The influenza virus has not been detected in the CNS in ANE cases analyzed to date, including in CSF and brain tissue samples from pediatric cases [24, 11, 15] and only in CSF samples from adult cases [5, 7]. In our patient, RT-PCR for influenza virus was negative on both CSF and brain tissue, and postmortem analysis showed no evidence for viral invasion of the CNS such as cellular inclusions. Our postmortem pathological analysis and molecular biological analysis results thus provide further evidence that direct viral invasion of the CNS may not be involved in the pathogenesis of ANE [2, 11]. The lack of viral detection in CSF and brain tissue in this adult patient further supports the notion that ANE is not a fundamentally different condition in pediatric and adult patients. However, it should be noted that the RT-PCR may have been negative as a result of the interval between the initial influenza infection and the time CSF and brain samples were obtained. It is difficult to know at what point this patient developed the neurological complications, but it is likely that it was relatively early in her hospital course. ANE usually occurs within a few days of the onset of respiratory illness [1, 5, 9]. Because she required neuromuscular paralysis for ventilatory management of her ARDS, daily sedation interruptions to facilitate neurologic evaluation were not possible.

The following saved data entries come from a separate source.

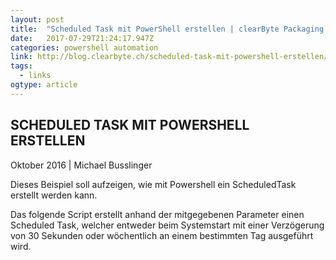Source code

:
 ```yaml
---
layout: post 
title:  "Scheduled Task mit PowerShell erstellen | clearByte Packaging Blog" 
date:   2017-07-29T21:24:17.947Z 
categories: powershell automation
link: http://blog.clearbyte.ch/scheduled-task-mit-powershell-erstellen/ 
tags:
  - links
ogtype: article 
---
```


## SCHEDULED TASK MIT POWERSHELL ERSTELLEN
Oktober 2016 | Michael Busslinger

Dieses Beispiel soll aufzeigen, wie mit Powershell ein ScheduledTask erstellt werden kann.

Das folgende Script erstellt anhand der mitgegebenen Parameter einen Scheduled Task, welcher entweder beim Systemstart mit einer Verzögerung von 30 Sekunden oder wöchentlich an einem bestimmten Tag ausgeführt wird.

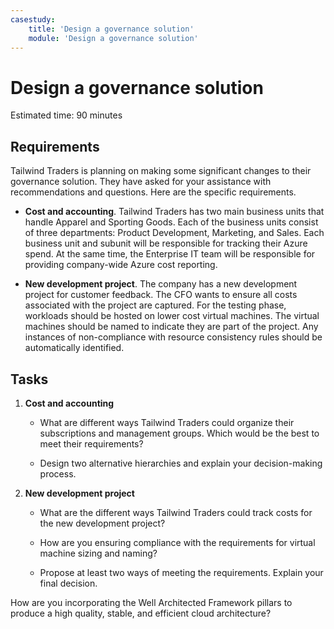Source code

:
 ```yaml
---
casestudy:
    title: 'Design a governance solution'
    module: 'Design a governance solution'
---
```


# Design a governance solution

Estimated time: 90 minutes

## Requirements

Tailwind Traders is planning on making some significant changes to their governance solution. They have asked for your assistance with recommendations and questions. Here are the specific requirements.

* **Cost and accounting**. Tailwind Traders has two main business units that handle Apparel and Sporting Goods. Each of the business units consist of three departments: Product Development, Marketing, and Sales. Each business unit and subunit will be responsible for tracking their Azure spend. At the same time, the Enterprise IT team will be responsible for providing company-wide Azure cost reporting.

* **New development project**. The company has a new development project for customer feedback. The CFO wants to ensure all costs associated with the project are captured. For the testing phase, workloads should be hosted on lower cost virtual machines. The virtual machines should be named to indicate they are part of the project. Any instances of non-compliance with resource consistency rules should be automatically identified.

## Tasks

1. **Cost and accounting** 

    * What are different ways Tailwind Traders could organize their subscriptions and management groups. Which would be the best to meet their requirements? 

    * Design two alternative hierarchies and explain your decision-making process.

2. **New development project** 

    * What are the different ways Tailwind Traders could track costs for the new development project?

    * How are you ensuring compliance with the requirements for virtual machine sizing and naming? 

    * Propose at least two ways of meeting the requirements. Explain your final decision. 

How are you incorporating the Well Architected Framework pillars to produce a high quality, stable, and efficient cloud architecture?

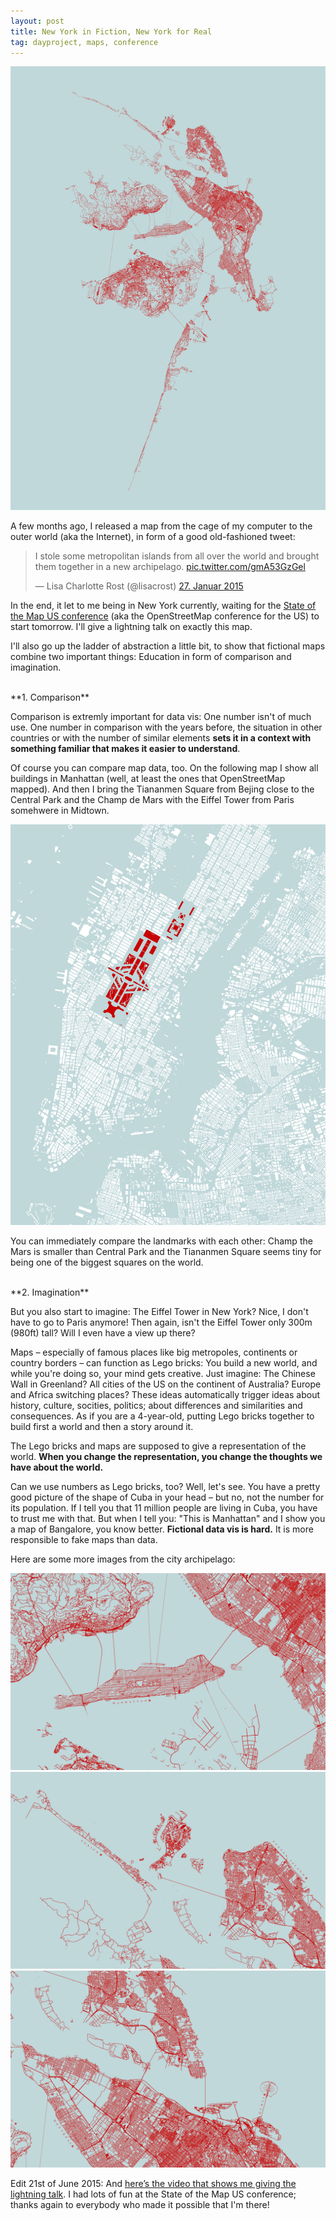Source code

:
 ```yaml
---
layout: post
title: New York in Fiction, New York for Real
tag: dayproject, maps, conference
---
```


![image](/pic/150605_cityislands.jpg)

A few months ago, I released a map from the cage of my computer to the outer world (aka the Internet), in form of a good old-fashioned tweet:

<blockquote class="twitter-tweet" lang="de"><p lang="en" dir="ltr">I stole some metropolitan islands from all over the world and brought them together in a new archipelago. <a href="http://t.co/gmA53GzGel">pic.twitter.com/gmA53GzGel</a></p>&mdash; Lisa Charlotte Rost (@lisacrost) <a href="https://twitter.com/lisacrost/status/560214831140454400">27. Januar 2015</a></blockquote>
<script async src="//platform.twitter.com/widgets.js" charset="utf-8"></script>


In the end, it let to me being in New York currently, waiting for the [State of the Map US conference](http://stateofthemap.us/) (aka the OpenStreetMap conference for the US) to start tomorrow. I'll give a lightning talk on exactly this map.

I'll also go up the ladder of abstraction a little bit, to show that fictional maps combine two important things: Education in form of comparison and imagination. 

<br>
**1. Comparison**

Comparison is extremly important for data vis: One number isn't of much use. One number in comparison with the years before, the situation in other countries or with the number of similar elements **sets it in a context with something familiar that makes it easier to understand**. 

Of course you can compare map data, too. On the following map I show all buildings in Manhattan (well, at least the ones that OpenStreetMap mapped). And then I bring the Tiananmen Square from Bejing close to the Central Park and the Champ de Mars with the Eiffel Tower from Paris somehwere in Midtown. 

![image](/pic/150607_NYchamp.jpg)

You can immediately compare the landmarks with each other: Champ the Mars is smaller than Central Park and the Tiananmen Square seems tiny for being one of the biggest squares on the world. 

<br>
**2. Imagination**

But you also start to imagine: The Eiffel Tower in New York? Nice, I don't have to go to Paris anymore! Then again, isn't the Eiffel Tower only 300m (980ft) tall? Will I even have a view up there?

Maps – especially of famous places like big metropoles, continents or country borders – can function as Lego bricks: You build a new world, and while you're doing so, your mind gets creative. Just imagine: The Chinese Wall in Greenland? All cities of the US on the continent of Australia? Europe and Africa switching places? These ideas automatically trigger ideas about history, culture, socities, politics; about differences and similarities and consequences. As if you are a 4-year-old, putting Lego bricks together to build first a world and then a story around it. 

The Lego bricks and maps are supposed to give a representation of the world. **When you change the representation, you change the thoughts we have about the world.**

Can we use numbers as Lego bricks, too? Well, let's see. You have a pretty good picture of the shape of Cuba in your head – but no, not the number for its population. If I tell you that 11 million people are living in Cuba, you have to trust me with that. But when I tell you: "This is Manhattan" and I show you a map of Bangalore, you know better. **Fictional data vis is hard.** It is more responsible to fake maps than data. 

Here are some more images from the city archipelago: 

![image](/pic/150605_cityislands4.jpg)
![image](/pic/150605_cityislands3.jpg)
![image](/pic/150605_cityislands5.jpg)

Edit 21st of June 2015: And [here’s the video that shows me giving the lightning talk](https://www.youtube.com/watch?v=Jg2m7jM-gg8). I had lots of fun at the State of the Map US conference; thanks again to everybody who made it possible that I'm there! 
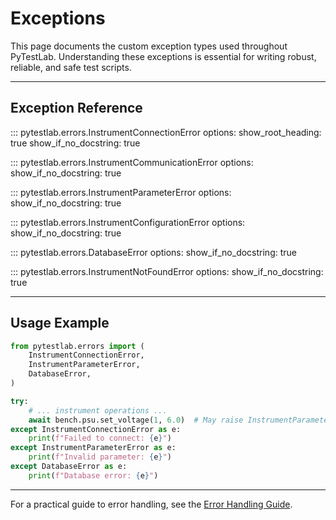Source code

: # Exceptions

This page documents the custom exception types used throughout PyTestLab. Understanding these exceptions is essential for writing robust, reliable, and safe test scripts.

---

## Exception Reference

::: pytestlab.errors.InstrumentConnectionError
    options:
      show_root_heading: true
      show_if_no_docstring: true

::: pytestlab.errors.InstrumentCommunicationError
    options:
      show_if_no_docstring: true

::: pytestlab.errors.InstrumentParameterError
    options:
      show_if_no_docstring: true

::: pytestlab.errors.InstrumentConfigurationError
    options:
      show_if_no_docstring: true

::: pytestlab.errors.DatabaseError
    options:
      show_if_no_docstring: true

::: pytestlab.errors.InstrumentNotFoundError
    options:
      show_if_no_docstring: true

---

## Usage Example

```python
from pytestlab.errors import (
    InstrumentConnectionError,
    InstrumentParameterError,
    DatabaseError,
)

try:
    # ... instrument operations ...
    await bench.psu.set_voltage(1, 6.0)  # May raise InstrumentParameterError or other errors
except InstrumentConnectionError as e:
    print(f"Failed to connect: {e}")
except InstrumentParameterError as e:
    print(f"Invalid parameter: {e}")
except DatabaseError as e:
    print(f"Database error: {e}")
```

---

For a practical guide to error handling, see the [Error Handling Guide](../user_guide/errors.md).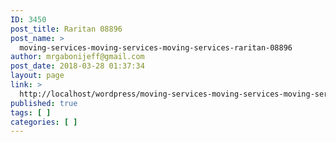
 ```yaml
---
ID: 3450
post_title: Raritan 08896
post_name: >
  moving-services-moving-services-moving-services-raritan-08896
author: mrgabonijeff@gmail.com
post_date: 2018-03-28 01:37:34
layout: page
link: >
  http://localhost/wordpress/moving-services-moving-services-moving-services-raritan-08896/
published: true
tags: [ ]
categories: [ ]
---
```

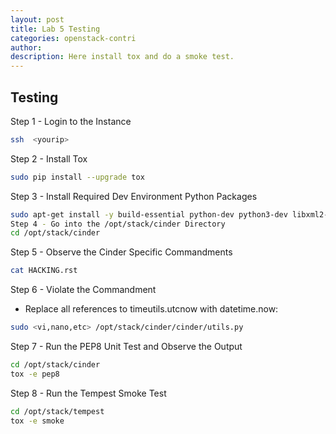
 ```yaml
---
layout: post
title: Lab 5 Testing
categories: openstack-contri
author: 
description: Here install tox and do a smoke test.
---
```


## Testing

Step 1 - Login to the Instance

```sh
ssh  <yourip>
```

Step 2 - Install Tox

```sh
sudo pip install --upgrade tox
```

Step 3 - Install Required Dev Environment Python Packages

```sh
sudo apt-get install -y build-essential python-dev python3-dev libxml2-dev libxslt-dev lib32z1-dev libmysqlclient-dev libpq-dev libffi-dev
Step 4 - Go into the /opt/stack/cinder Directory
cd /opt/stack/cinder
```

Step 5 - Observe the Cinder Specific Commandments

```sh
cat HACKING.rst
```

Step 6 - Violate the Commandment

* Replace all references to timeutils.utcnow with datetime.now:

```sh
sudo <vi,nano,etc> /opt/stack/cinder/cinder/utils.py
```

Step 7 - Run the PEP8 Unit Test and Observe the Output

```sh
cd /opt/stack/cinder
tox -e pep8
```


Step 8 - Run the Tempest Smoke Test

```sh 
cd /opt/stack/tempest
tox -e smoke
```
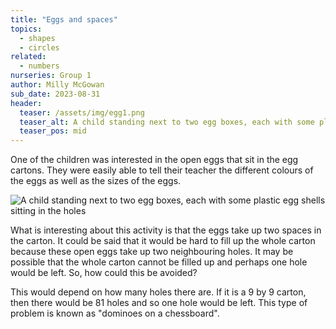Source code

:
 ```yaml
---
title: "Eggs and spaces"
topics: 
  - shapes
  - circles
related: 
  - numbers
nurseries: Group 1
author: Milly McGowan
sub_date: 2023-08-31
header:
  teaser: /assets/img/egg1.png
  teaser_alt: A child standing next to two egg boxes, each with some plastic egg shells sitting in the holes
  teaser_pos: mid
---
```

One of the children was interested in the open eggs that sit in the egg cartons. They were easily able to tell their teacher the different colours of the eggs as well as the sizes of the eggs.

![A child standing next to two egg boxes, each with some plastic egg shells sitting in the holes]({{site.baseurl}}/assets/img/egg1.png "Egg boxes and plastic egg shells")

What is interesting about this activity is that the eggs take up two spaces in the carton. It could be said that it would be hard to fill up the whole carton because these open eggs take up two neighbouring holes. It may be possible that the whole carton cannot be filled up and perhaps one hole would be left. So, how could this be avoided?

This would depend on how many holes there are. If it is a 9 by 9 carton, then there would be 81 holes and so one hole would be left. This type of problem is known as "dominoes on a chessboard". 

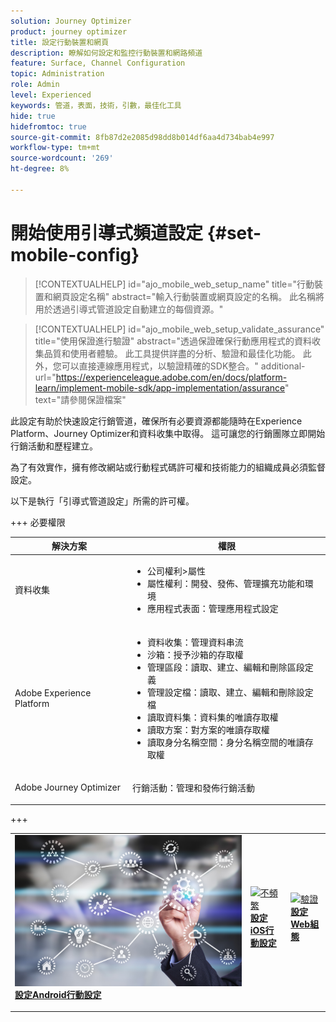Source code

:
 ```yaml
---
solution: Journey Optimizer
product: journey optimizer
title: 設定行動裝置和網頁
description: 瞭解如何設定和監控行動裝置和網路頻道
feature: Surface, Channel Configuration
topic: Administration
role: Admin
level: Experienced
keywords: 管道，表面，技術，引數，最佳化工具
hide: true
hidefromtoc: true
source-git-commit: 8fb87d2e2085d98dd8b014df6aa4d734bab4e997
workflow-type: tm+mt
source-wordcount: '269'
ht-degree: 8%

---
```


# 開始使用引導式頻道設定 {#set-mobile-config}

>[!CONTEXTUALHELP]
>id="ajo_mobile_web_setup_name"
>title="行動裝置和網頁設定名稱"
>abstract="輸入行動裝置或網頁設定的名稱。 此名稱將用於透過引導式管道設定自動建立的每個資源。"

>[!CONTEXTUALHELP]
>id="ajo_mobile_web_setup_validate_assurance"
>title="使用保證進行驗證"
>abstract="透過保證確保行動應用程式的資料收集品質和使用者體驗。 此工具提供詳盡的分析、驗證和最佳化功能。 此外，您可以直接連線應用程式，以驗證精確的SDK整合。"
>additional-url="https://experienceleague.adobe.com/en/docs/platform-learn/implement-mobile-sdk/app-implementation/assurance" text="請參閱保證檔案"


此設定有助於快速設定行銷管道，確保所有必要資源都能隨時在Experience Platform、Journey Optimizer和資料收集中取得。 這可讓您的行銷團隊立即開始行銷活動和歷程建立。

為了有效實作，擁有修改網站或行動程式碼許可權和技術能力的組織成員必須監督設定。

以下是執行「引導式管道設定」所需的許可權。

+++ 必要權限

<table>
  <thead>
    <tr>
      <th><strong>解決方案</strong></th>
      <th><strong>權限</strong></th>
    </tr>
  </thead>
  <tbody>
    <tr>
      <td>
        <p>資料收集</p>
      </td>
      <td>
        <ul>
          <li>公司權利&gt;屬性</li>
          <li>屬性權利：開發、發佈、管理擴充功能和環境</li>
          <li>應用程式表面：管理應用程式設定</li>
        </ul>
      </td>
    </tr>
    <tr>
      <td>
        <p>Adobe Experience Platform</p>
      </td>
      <td>
        <ul>
          <li>資料收集：管理資料串流</li>
          <li>沙箱：授予沙箱的存取權</li>
          <li>管理區段：讀取、建立、編輯和刪除區段定義</li>
          <li>管理設定檔：讀取、建立、編輯和刪除設定檔</li>
          <li>讀取資料集：資料集的唯讀存取權</li>
          <li>讀取方案：對方案的唯讀存取權</li>
          <li>讀取身分名稱空間：身分名稱空間的唯讀存取權</li>
        </ul>
      </td>
    </tr>
    <tr>
      <td>
        <p>Adobe Journey Optimizer</p>
      </td>
      <td>
        <p>行銷活動：管理和發佈行銷活動</p>
      </td>
    </tr>
  </tbody>
</table>
+++

<table style="table-layout:fixed"><tr style="border: 0;">
<td>
<a href="set-mobile-android.md">
<img alt="銷售機會" src="assets/do-not-localize/config-android.jpeg">
</a>
<div><a href="set-mobile-android.md"><strong>設定Android行動設定</strong>
</div>
<p>
</td>
<td>
<a href="set-mobile-ios.md">
<img alt="不頻繁" src="assets/do-not-localize/config-ios.jpeg">
</a>
<div>
<a href="set-mobile-ios.md"><strong>設定iOS行動設定</strong></a>
</div>
<p></td>
<td>
<a href="set-mobile-web.md">
<img alt="驗證" src="assets/do-not-localize/config-web.jpeg">
</a>
<div>
<a href="set-mobile-web.md"><strong>設定Web組態</strong></a>
</div>
<p>
</td>
</tr></table>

This case typifies the rare but devastating complication of ANE associated with influenza (H1N1) infection. In the wake of the recent 2009 H1N1 pandemic, awareness of this rare but significant complication is important. In order for early detection of ANE, closer neurological monitoring of patients with ARDS is necessary. Given the mounting evidence that this dramatic syndrome is not caused by direct viral invasion of the CNS, better understanding of the pathophysiology of this severe inflammatory condition is needed so that appropriate prevention or treatment measures may be applied.


The authors declare that there are no sources of funding to disclose.

Conflict of Interests

The authors declare no conflict of interests.